Archive for Januar, 2009

Determining memory usage in process on OSX

Freitag, Januar 30th, 2009

My strenuous journey started with a seemingly simple task: I wanted to obtain a rough and tumble estimate of the amount of memory instantiating a rather opaque data structure from a third party library would consume.

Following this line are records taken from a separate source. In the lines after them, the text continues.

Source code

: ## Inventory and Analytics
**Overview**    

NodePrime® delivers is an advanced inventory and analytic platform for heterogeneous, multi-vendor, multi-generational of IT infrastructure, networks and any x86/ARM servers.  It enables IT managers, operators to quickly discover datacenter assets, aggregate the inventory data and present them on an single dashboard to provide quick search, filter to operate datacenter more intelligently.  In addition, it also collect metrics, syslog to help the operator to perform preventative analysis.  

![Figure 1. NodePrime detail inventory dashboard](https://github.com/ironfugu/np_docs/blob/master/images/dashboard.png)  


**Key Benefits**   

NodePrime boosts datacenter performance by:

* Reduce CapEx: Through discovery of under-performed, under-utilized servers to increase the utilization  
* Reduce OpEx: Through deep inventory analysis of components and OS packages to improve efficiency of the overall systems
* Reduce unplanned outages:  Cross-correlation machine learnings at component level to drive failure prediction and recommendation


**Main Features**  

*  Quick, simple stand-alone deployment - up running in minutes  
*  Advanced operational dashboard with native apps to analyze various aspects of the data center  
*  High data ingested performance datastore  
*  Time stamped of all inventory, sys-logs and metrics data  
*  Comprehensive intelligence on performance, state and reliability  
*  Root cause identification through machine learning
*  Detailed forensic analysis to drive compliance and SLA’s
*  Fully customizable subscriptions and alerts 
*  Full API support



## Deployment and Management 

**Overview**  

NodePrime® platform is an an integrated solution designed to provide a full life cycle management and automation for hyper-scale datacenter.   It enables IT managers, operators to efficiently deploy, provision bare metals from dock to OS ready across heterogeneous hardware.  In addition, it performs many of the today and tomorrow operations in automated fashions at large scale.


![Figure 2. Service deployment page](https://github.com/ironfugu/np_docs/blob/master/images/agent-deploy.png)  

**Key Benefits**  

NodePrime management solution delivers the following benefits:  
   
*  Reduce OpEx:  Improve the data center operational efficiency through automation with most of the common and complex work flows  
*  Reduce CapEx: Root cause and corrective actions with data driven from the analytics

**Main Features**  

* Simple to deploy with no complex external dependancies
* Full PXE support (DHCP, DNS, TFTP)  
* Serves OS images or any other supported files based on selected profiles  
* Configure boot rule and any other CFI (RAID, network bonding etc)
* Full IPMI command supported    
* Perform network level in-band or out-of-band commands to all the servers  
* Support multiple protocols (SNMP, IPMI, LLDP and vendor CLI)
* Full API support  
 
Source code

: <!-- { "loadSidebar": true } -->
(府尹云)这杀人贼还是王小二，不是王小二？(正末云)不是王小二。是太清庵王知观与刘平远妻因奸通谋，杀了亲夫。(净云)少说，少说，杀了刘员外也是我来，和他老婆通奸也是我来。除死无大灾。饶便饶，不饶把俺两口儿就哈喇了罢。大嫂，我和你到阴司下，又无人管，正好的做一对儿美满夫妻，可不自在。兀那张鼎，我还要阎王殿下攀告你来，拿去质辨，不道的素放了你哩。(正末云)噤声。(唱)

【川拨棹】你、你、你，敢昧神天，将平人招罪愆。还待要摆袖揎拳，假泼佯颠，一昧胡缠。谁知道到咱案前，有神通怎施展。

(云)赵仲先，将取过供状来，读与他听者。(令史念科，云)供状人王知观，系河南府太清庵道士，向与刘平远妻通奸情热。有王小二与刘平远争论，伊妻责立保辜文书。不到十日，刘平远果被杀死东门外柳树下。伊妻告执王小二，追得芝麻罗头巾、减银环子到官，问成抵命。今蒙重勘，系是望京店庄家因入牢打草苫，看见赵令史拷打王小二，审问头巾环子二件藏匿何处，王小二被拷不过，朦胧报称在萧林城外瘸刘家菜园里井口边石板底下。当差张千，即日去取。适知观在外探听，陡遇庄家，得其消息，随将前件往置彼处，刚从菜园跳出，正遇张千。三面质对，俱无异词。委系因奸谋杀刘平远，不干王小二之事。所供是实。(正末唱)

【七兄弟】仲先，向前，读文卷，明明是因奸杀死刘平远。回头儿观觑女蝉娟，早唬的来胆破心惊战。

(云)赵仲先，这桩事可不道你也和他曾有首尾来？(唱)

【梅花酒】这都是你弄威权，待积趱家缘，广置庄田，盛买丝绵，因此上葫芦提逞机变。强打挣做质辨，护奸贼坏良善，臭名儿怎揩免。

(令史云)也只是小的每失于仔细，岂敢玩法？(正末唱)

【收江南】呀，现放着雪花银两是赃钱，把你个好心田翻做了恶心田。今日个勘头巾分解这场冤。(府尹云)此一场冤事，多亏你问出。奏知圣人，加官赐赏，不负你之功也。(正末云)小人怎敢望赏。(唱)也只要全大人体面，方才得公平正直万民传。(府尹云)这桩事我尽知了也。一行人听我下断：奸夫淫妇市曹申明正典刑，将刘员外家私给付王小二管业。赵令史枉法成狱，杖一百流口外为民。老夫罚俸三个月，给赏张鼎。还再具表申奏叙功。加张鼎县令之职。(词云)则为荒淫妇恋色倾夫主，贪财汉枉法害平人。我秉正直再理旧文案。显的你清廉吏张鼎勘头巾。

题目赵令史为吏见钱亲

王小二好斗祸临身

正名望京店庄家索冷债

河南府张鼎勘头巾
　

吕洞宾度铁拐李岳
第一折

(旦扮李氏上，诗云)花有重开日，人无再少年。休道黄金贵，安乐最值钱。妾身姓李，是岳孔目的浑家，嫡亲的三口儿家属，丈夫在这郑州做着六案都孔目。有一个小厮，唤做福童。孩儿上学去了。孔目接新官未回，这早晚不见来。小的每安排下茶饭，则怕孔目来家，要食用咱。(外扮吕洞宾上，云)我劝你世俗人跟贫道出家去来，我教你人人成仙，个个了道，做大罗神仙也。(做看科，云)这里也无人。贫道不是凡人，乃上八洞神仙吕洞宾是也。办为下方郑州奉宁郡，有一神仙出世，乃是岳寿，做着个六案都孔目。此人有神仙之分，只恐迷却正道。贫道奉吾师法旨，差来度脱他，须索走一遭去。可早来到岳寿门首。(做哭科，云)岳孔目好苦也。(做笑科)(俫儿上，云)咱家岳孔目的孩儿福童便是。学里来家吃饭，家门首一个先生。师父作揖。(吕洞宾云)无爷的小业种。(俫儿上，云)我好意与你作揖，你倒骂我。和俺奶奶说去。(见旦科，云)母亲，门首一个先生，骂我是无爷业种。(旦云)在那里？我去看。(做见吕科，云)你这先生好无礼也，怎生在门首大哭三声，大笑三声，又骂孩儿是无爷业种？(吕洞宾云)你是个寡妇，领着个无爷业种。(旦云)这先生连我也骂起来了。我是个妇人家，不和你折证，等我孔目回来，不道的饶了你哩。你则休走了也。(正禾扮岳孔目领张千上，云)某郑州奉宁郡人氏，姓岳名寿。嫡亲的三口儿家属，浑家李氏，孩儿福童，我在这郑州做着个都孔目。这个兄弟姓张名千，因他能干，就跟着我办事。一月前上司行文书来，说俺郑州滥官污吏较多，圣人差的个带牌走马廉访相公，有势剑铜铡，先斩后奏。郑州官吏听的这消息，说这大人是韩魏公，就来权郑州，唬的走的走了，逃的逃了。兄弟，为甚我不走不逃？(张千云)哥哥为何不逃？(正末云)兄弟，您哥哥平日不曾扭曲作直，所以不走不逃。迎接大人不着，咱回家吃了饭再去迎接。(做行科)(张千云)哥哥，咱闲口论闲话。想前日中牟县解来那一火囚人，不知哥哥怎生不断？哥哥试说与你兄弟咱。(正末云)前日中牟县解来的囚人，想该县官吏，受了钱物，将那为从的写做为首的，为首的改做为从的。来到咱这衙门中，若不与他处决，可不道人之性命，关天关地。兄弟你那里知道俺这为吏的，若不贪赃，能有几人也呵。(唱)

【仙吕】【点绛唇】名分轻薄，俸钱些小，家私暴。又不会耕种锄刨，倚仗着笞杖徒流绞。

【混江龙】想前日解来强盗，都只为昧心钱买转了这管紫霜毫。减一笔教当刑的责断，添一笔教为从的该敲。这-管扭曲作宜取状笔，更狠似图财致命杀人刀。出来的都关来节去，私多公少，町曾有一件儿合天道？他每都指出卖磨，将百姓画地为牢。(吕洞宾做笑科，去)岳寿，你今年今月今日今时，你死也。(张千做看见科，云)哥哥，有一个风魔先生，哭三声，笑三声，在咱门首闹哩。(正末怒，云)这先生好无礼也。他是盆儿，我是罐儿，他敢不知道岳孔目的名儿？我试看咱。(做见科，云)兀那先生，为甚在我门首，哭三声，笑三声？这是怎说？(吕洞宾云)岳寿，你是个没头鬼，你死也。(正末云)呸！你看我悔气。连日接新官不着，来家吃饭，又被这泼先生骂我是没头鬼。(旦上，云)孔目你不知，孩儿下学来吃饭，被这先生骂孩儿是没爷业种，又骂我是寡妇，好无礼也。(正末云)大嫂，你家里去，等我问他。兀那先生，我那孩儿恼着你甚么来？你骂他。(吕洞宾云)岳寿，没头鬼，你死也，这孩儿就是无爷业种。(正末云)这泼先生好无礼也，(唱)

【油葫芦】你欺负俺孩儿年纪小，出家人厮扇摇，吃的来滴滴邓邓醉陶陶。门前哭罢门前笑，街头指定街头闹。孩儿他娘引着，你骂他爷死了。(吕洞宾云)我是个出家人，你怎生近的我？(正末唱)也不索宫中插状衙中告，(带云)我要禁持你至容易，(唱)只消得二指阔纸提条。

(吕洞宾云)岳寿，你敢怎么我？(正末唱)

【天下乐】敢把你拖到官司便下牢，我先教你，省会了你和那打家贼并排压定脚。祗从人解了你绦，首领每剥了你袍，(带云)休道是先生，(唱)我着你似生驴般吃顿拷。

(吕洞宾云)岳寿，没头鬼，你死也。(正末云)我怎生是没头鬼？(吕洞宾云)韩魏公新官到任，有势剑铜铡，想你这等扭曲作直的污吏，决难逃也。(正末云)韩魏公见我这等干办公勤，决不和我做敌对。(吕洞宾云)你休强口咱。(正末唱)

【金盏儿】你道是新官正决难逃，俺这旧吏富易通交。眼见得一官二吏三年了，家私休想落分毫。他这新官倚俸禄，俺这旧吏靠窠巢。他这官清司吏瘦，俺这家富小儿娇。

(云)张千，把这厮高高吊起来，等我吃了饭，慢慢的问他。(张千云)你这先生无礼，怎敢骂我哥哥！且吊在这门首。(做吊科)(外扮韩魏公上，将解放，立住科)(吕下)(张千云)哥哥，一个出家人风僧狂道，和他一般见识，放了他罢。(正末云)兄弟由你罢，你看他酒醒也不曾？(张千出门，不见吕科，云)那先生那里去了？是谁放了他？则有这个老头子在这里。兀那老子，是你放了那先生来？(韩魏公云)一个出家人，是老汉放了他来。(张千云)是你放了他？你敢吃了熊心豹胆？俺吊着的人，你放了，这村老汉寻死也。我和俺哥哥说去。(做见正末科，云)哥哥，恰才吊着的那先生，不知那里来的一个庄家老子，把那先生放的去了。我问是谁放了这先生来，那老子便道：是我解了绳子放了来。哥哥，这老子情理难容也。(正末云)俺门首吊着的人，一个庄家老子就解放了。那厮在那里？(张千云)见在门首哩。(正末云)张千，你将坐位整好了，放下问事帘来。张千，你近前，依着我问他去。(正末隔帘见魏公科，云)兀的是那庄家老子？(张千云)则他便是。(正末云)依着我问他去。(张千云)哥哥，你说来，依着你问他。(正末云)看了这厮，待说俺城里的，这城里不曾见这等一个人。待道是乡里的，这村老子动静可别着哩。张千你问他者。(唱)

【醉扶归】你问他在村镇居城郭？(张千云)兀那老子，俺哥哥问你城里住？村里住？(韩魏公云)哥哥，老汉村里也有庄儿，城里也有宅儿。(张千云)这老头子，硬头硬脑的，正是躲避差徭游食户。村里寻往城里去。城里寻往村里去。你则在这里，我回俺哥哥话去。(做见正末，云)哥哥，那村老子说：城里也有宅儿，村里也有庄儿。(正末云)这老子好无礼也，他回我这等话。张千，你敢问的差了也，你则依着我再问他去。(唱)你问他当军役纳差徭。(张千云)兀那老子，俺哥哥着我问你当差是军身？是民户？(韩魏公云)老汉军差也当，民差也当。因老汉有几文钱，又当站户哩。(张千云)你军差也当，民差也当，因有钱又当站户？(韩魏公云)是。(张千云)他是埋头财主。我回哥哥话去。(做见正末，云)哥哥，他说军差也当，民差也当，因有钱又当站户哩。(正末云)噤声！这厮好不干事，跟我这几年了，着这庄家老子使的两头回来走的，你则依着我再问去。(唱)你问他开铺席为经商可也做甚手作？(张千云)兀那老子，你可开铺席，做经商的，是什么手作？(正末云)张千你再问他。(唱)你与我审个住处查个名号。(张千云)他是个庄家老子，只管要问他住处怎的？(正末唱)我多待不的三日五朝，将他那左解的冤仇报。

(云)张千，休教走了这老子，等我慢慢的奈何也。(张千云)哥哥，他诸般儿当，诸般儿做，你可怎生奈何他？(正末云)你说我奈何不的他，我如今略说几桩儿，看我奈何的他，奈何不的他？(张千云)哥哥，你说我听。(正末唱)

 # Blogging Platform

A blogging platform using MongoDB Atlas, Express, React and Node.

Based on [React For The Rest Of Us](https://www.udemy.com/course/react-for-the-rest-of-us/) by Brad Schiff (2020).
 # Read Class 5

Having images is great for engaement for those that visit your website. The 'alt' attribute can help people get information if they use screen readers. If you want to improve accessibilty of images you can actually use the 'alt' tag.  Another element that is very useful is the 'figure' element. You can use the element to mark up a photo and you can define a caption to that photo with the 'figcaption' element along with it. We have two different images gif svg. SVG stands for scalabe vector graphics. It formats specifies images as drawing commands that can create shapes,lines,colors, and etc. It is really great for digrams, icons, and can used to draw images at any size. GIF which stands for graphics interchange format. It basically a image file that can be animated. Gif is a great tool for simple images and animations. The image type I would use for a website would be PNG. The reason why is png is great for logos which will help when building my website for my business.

Naively, I started writing a loop that created a new instance sleeping and then … I poked around Single Unix for a system call that could help and ended up coming up with `getrusage`. OSX man pages stated it fills in this:

struct rusage {
  struct timeval ru_utime; /* user time used */
  struct timeval ru_stime; /* system time used */
  long ru_maxrss;          /* integral max resident set size */
  long ru_ixrss;           /* integral shared text memory size */
  long ru_idrss;           /* integral unshared data size */
  long ru_isrss;           /* integral unshared stack size */
  long ru_minflt;          /* page reclaims */
  long ru_majflt;          /* page faults */
  long ru_nswap;           /* swaps */
  long ru_inblock;         /* block input operations */
  long ru_oublock;         /* block output operations */
  long ru_msgsnd;          /* messages sent */
  long ru_msgrcv;          /* messages received */
  long ru_nsignals;        /* signals received */
  long ru_nvcsw;           /* voluntary context switches */
  long ru_nivcsw;          /* involuntary context switches */
};

Unfortunately, all the fields apart from user and system time remain zeroed. `grepping` through the xnu (Darwin kernel, apparently the only available information about what does and doesn’t work under OSX) sources, I ended up finding this comment in the declaration of `struct rusage` which finally convinced me that I’m not too stupid to make a simple call:

struct    rusage {
    struct timeval ru_utime;    /* user time used (PL) */
    struct timeval ru_stime;    /* system time used (PL) */
#if defined(_POSIX_C_SOURCE) && !defined(_DARWIN_C_SOURCE)
    long    ru_opaque[14];        /* implementation defined */
#else    /* (!_POSIX_C_SOURCE || _DARWIN_C_SOURCE) */
    /*
     * Informational aliases for source compatibility with programs
     * that need more information than that provided by standards,
     * and which do not mind being OS-dependent.
     */
    long    ru_maxrss;        /* max resident set size (PL) */
#define    ru_first    ru_ixrss    /* internal: ruadd() range start */
    long    ru_ixrss;        /* integral shared memory size (NU) */
    (...)
};

At least the good folks over at SUN are kind enough to mention the fact all the fields are dummies in their man pages.

Then I found Michael Knight’s (not that one) blog, which used the underlying mach function `task_info`. Unfortunately, Apple doesn’t document the mach API at all and the sole reference they supply points directly to nowhere.

Well, if `ps` can determine memory usage, surely it should be able to tell me how. Finding the source of OSX `ps` was another story. Hint: it’s not located in the `basic_cmds`, `misc_cmds`, `shell_cmds`, or `system_cmds` package. It’s in the `adv_cmds` (advice?, advanced?, adventure?).

`ps` ended up using a bunch of equally undocumented (non-mach) kernel functions. At this point I remembered that `macfuse` contains a `procfs` for OSX. To me, using `proc` seems to be the obvious way to get memory usage under Linux, so I dug through that and saw macfuse uses `task_info` as well.

I finally found documentation for the mach API within the xnu sources under the `osfmk/man` directory or online here and was able to write a simplified version of Michael’s original.

Voila:

#include <mach/task.h>

int getmem (unsigned int *rss, unsigned int *vs)
{
    task_t task = MACH_PORT_NULL;
    struct task_basic_info t_info;
    mach_msg_type_number_t t_info_count = TASK_BASIC_INFO_COUNT;

    if (KERN_SUCCESS != task_info(mach_task_self(),
       TASK_BASIC_INFO, (task_info_t)&t_info, &t_info_count))
    {
        return -1;
    }
    *rss = t_info.resident_size;
    *vs  = t_info.virtual_size;
    return 0;
}

In case anyone knows of an even remotely portable way obtain similar information, please let me know.